El cónsul nos prometió, y cumplió, que investigaría en los archivos policiales y haría llegar la orden de Interpol a las autoridades sirias. Después de casi veinticuatro horas retenidos y detenidos en el aeropuerto internacional de Damasco, fuimos literalmente escoltados hasta la misma puerta del avión de la Sirian Arab Airlines con destino a Madrid. Allí mismo nos devolvieron el pasaporte y nos juraron que el equipaje, que no habíamos vuelto a ver, estaba dentro del avión. Un policía sirio nos acompañó, camuflado, pensaba él, entre los asientos de business en los que viajábamos. Si su objetivo era escuchar, viajó en balde. Poco hablamos en el camino, apenas estuvimos despiertos. La tensión vivida las últimas veinticuatro horas nos tenía reventados. Aunque había muchos más motivos, además del sueño y el cansancio, para el silencio. Yo traía historia para mi reportaje, pero me sentía vacío. Entre otras muchas razones, Sara no regresaba con nosotros.

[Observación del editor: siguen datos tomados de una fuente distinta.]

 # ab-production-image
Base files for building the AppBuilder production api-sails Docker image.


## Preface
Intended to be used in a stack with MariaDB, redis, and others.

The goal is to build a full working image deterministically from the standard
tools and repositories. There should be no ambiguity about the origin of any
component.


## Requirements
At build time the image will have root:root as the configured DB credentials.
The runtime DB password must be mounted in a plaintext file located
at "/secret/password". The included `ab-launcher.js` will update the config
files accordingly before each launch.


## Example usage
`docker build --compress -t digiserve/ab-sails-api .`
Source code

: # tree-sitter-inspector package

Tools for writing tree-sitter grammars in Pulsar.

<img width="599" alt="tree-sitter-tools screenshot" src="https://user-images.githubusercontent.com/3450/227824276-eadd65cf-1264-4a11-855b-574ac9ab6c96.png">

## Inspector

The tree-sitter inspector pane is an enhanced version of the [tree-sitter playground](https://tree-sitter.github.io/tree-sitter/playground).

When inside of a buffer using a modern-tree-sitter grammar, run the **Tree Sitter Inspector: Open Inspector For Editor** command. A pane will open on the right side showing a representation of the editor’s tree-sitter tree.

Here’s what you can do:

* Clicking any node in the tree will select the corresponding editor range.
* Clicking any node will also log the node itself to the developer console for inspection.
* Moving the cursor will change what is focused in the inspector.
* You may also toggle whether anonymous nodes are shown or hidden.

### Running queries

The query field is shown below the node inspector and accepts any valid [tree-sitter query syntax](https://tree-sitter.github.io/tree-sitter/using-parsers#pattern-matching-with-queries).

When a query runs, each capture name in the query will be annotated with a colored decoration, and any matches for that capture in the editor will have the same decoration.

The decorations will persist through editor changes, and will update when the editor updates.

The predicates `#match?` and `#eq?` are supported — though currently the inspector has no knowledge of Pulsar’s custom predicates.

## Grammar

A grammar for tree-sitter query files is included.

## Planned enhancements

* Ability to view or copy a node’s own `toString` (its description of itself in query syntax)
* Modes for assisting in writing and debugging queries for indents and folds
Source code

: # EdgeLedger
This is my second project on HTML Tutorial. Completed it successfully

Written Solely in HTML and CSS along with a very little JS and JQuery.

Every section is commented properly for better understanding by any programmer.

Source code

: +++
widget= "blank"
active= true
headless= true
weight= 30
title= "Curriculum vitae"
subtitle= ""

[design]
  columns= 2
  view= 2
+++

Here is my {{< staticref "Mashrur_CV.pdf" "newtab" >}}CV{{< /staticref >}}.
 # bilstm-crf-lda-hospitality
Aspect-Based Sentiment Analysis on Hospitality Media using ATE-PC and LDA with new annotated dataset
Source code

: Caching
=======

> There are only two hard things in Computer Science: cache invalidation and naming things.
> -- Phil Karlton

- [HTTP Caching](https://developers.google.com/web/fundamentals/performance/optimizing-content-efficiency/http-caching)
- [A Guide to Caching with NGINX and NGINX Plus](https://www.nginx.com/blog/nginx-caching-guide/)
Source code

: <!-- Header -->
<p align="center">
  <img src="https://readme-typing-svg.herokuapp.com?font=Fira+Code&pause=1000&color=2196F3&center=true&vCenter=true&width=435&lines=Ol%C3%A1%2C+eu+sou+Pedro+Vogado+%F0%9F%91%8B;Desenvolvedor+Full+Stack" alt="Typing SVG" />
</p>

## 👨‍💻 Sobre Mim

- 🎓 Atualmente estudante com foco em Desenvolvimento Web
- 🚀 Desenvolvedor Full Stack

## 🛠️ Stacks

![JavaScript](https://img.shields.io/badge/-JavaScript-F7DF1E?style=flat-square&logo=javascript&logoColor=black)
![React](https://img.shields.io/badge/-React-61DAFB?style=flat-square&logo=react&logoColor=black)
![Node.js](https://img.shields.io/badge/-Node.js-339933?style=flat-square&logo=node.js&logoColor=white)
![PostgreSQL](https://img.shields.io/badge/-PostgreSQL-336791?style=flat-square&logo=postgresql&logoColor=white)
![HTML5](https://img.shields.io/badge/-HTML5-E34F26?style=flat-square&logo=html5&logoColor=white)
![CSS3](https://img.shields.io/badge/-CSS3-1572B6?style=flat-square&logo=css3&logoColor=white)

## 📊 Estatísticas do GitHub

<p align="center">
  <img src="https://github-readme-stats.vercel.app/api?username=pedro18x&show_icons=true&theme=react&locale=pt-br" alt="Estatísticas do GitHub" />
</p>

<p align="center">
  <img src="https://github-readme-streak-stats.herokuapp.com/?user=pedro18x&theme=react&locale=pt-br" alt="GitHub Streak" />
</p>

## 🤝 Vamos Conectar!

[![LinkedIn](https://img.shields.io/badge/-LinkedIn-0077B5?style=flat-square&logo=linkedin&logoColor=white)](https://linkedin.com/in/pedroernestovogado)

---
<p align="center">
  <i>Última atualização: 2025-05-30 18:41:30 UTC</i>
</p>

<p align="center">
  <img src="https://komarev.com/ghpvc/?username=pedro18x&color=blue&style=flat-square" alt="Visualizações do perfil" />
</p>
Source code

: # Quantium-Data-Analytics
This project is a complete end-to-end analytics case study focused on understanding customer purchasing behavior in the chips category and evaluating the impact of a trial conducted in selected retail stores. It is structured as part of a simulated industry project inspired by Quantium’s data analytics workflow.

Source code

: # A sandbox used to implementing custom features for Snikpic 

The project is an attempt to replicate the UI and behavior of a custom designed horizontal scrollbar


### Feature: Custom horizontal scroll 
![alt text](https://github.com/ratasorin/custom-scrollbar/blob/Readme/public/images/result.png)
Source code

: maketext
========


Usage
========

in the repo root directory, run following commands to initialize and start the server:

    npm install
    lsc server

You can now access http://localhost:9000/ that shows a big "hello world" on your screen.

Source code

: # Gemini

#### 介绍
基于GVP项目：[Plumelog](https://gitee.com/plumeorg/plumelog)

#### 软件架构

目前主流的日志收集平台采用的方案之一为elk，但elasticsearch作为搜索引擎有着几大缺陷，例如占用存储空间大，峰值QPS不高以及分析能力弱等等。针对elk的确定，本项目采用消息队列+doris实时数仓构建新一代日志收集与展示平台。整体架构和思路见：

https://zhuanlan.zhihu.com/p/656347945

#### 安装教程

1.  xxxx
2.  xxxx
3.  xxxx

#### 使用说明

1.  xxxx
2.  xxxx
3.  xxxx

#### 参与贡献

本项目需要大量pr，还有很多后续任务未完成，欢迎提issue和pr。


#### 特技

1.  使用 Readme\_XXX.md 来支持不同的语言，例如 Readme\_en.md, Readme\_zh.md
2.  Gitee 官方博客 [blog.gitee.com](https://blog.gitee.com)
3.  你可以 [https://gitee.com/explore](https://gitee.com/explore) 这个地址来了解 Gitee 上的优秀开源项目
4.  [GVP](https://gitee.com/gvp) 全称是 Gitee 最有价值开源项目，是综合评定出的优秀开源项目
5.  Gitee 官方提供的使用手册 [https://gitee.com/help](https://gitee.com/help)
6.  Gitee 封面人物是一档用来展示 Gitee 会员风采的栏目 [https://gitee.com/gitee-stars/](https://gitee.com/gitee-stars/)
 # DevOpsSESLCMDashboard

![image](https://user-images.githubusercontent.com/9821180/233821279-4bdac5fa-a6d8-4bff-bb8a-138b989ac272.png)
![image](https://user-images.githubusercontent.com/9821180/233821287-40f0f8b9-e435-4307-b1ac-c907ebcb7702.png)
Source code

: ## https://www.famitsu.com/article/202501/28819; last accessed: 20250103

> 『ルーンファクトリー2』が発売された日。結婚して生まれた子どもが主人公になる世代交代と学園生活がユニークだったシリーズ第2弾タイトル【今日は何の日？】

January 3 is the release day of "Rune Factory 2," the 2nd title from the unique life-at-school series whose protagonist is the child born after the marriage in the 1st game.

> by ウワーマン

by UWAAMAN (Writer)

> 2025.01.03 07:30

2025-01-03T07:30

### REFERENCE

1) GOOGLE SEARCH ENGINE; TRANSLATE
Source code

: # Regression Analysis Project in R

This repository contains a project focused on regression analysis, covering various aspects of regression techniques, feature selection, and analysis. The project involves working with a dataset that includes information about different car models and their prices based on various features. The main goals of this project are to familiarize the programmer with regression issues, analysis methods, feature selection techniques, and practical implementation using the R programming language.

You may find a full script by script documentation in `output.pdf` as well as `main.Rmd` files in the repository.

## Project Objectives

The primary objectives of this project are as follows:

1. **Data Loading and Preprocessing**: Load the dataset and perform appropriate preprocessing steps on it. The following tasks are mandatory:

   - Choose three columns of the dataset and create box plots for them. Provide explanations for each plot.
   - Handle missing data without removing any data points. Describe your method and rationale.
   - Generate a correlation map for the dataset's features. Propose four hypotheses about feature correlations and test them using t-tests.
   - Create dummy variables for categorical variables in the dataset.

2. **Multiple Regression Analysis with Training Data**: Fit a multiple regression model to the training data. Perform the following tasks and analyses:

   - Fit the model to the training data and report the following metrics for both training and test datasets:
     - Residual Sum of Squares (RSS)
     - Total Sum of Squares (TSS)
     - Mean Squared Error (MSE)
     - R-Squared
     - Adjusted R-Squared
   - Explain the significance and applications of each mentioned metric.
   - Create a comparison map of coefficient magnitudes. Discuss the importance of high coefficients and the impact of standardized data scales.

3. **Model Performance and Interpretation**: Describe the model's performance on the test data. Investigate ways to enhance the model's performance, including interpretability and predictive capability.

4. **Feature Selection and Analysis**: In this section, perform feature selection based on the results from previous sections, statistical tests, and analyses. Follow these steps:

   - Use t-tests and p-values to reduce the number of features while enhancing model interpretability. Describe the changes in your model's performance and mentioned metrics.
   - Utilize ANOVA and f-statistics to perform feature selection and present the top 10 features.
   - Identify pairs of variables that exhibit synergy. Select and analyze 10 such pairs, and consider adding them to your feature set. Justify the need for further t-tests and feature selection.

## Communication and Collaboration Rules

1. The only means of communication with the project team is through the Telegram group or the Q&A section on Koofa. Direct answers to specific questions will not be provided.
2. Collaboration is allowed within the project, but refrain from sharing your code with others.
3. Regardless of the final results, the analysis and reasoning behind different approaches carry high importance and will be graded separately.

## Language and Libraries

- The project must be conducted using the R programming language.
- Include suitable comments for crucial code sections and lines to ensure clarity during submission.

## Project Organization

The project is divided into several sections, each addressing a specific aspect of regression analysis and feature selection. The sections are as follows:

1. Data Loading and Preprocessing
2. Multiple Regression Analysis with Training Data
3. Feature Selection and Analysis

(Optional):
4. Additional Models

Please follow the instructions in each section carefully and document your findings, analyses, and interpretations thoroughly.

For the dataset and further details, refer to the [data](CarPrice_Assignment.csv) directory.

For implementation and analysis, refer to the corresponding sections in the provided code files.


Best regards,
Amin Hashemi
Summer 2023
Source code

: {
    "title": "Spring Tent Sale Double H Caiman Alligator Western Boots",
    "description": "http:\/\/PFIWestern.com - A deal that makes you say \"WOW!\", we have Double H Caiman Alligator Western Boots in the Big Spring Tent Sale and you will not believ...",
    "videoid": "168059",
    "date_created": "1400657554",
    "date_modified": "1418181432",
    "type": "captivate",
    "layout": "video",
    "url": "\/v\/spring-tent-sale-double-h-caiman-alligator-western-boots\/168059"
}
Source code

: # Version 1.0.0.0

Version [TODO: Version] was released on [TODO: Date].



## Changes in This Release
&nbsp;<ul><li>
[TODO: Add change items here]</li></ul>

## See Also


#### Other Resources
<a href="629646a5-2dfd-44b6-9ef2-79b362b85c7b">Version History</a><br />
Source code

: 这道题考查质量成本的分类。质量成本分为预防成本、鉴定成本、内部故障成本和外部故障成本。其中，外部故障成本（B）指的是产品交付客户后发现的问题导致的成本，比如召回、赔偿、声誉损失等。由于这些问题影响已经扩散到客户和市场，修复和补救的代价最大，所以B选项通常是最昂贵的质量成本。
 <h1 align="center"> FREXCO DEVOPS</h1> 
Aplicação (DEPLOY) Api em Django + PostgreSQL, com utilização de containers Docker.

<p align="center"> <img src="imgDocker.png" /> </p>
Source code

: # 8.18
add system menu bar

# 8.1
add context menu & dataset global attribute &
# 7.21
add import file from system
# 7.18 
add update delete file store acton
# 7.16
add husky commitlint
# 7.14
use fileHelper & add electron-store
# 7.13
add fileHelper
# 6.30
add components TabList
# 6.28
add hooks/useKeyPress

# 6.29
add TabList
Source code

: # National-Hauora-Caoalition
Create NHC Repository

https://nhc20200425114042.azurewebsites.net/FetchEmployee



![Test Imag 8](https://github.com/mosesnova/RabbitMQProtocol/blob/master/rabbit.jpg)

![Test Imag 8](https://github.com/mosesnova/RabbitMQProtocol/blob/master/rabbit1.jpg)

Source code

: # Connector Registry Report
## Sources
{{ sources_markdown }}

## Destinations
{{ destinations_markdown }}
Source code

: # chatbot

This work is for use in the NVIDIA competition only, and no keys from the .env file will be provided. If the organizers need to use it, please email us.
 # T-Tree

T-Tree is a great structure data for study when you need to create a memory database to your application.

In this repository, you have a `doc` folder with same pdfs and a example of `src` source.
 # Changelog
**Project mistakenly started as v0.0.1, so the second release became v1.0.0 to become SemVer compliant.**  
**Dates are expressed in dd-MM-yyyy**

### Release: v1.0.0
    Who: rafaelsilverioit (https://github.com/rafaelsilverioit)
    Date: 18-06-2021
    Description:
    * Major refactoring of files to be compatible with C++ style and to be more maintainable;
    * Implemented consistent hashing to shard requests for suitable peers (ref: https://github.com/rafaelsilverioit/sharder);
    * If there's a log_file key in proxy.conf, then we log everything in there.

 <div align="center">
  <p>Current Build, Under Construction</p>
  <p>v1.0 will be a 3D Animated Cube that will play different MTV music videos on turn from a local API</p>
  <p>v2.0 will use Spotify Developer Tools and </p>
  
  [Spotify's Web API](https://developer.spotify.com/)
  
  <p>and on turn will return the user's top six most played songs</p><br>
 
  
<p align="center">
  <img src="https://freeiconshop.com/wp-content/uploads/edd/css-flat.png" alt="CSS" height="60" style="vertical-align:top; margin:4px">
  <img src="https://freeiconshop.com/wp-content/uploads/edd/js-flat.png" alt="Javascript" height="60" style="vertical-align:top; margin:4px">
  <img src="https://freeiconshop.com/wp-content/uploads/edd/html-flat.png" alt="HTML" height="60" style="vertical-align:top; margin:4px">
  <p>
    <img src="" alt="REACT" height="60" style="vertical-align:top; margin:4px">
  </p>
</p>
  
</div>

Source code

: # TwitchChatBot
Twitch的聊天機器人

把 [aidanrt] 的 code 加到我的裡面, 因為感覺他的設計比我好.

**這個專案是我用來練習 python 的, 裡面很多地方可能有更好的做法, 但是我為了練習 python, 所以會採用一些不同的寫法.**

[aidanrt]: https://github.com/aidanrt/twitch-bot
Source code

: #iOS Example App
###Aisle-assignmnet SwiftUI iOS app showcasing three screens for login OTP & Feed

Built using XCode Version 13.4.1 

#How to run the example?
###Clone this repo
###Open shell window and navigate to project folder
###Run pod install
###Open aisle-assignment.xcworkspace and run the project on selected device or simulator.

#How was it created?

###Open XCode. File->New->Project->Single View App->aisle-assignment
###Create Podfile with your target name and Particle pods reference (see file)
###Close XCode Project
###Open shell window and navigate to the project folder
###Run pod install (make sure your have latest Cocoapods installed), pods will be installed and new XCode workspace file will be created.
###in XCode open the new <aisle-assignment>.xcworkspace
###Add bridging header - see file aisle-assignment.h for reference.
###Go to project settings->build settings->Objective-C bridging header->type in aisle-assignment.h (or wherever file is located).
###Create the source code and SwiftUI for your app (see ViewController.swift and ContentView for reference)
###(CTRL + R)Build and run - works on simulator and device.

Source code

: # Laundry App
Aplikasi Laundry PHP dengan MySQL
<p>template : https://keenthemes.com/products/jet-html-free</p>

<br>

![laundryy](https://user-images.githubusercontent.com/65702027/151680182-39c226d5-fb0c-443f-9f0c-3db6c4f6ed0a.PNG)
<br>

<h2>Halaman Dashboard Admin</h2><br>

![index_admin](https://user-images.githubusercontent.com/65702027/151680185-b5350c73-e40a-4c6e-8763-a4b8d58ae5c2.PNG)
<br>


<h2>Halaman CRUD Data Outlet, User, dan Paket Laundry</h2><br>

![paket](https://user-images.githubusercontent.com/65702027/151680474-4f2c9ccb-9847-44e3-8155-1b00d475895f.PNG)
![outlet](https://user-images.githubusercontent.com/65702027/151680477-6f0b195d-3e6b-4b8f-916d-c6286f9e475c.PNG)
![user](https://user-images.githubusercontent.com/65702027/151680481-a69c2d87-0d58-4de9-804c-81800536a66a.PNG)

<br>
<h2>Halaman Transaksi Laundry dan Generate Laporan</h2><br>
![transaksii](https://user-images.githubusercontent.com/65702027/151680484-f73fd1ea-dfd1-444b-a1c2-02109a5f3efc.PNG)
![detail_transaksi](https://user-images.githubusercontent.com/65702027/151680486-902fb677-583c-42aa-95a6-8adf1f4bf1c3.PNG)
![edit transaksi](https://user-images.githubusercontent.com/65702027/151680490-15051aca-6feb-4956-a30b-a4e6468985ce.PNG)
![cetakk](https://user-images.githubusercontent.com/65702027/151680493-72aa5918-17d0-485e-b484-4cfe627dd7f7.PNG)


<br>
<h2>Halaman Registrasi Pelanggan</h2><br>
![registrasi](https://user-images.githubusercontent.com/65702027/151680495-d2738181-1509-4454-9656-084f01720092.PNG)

Leticia llegó destrozada a Madrid. Su orgullo como madre no le permitía asimilar tan fácilmente una derrota así. Le habíamos hecho sentir, entre todos, que su hija estaba próxima. Que Sara volvería con ella a España o que, al menos, la podría ver, besar, abrazar, aunque fuera un rato. Todo se quedó en el deseo. Lo peor es que ahora tenía la sensación de ver a su hija muy lejos. De sentirla perdida del todo. Guiada por otra mujer, la nueva esposa de Abbas, o al menos, esa era la parte de la historia que conocíamos en aquellos momentos. Su orgullo de mujer también estaba dañado. Leticia había dejado de ser «el ángel que ha bajado del cielo, para salvarme del pozo en que estoy metido… y para despertarme de mis horribles sueños y pesadillas», como le escribió de su puño y letra Abbas a Leticia, en aquella carta de amor desesperada no hacía tantos años.
Cuando llegamos a Barajas, Leticia se abrazó a sus hijos y lloró largamente y en silencio. Otra batalla perdida. Laura y Carlos habían estado preparando un recibimiento muy especial, desde que supieron que había alguna posibilidad de que regresara Sara, pero hubo que pararlo todo. Laura lloraba desconsoladamente. Sus fantasmas del pasado habían vuelto al presente. Se le hacía duro vivir con la carga de sus remordimientos. Nuevamente, todo estaba como al principio. Sara seguía secuestrada en el infierno.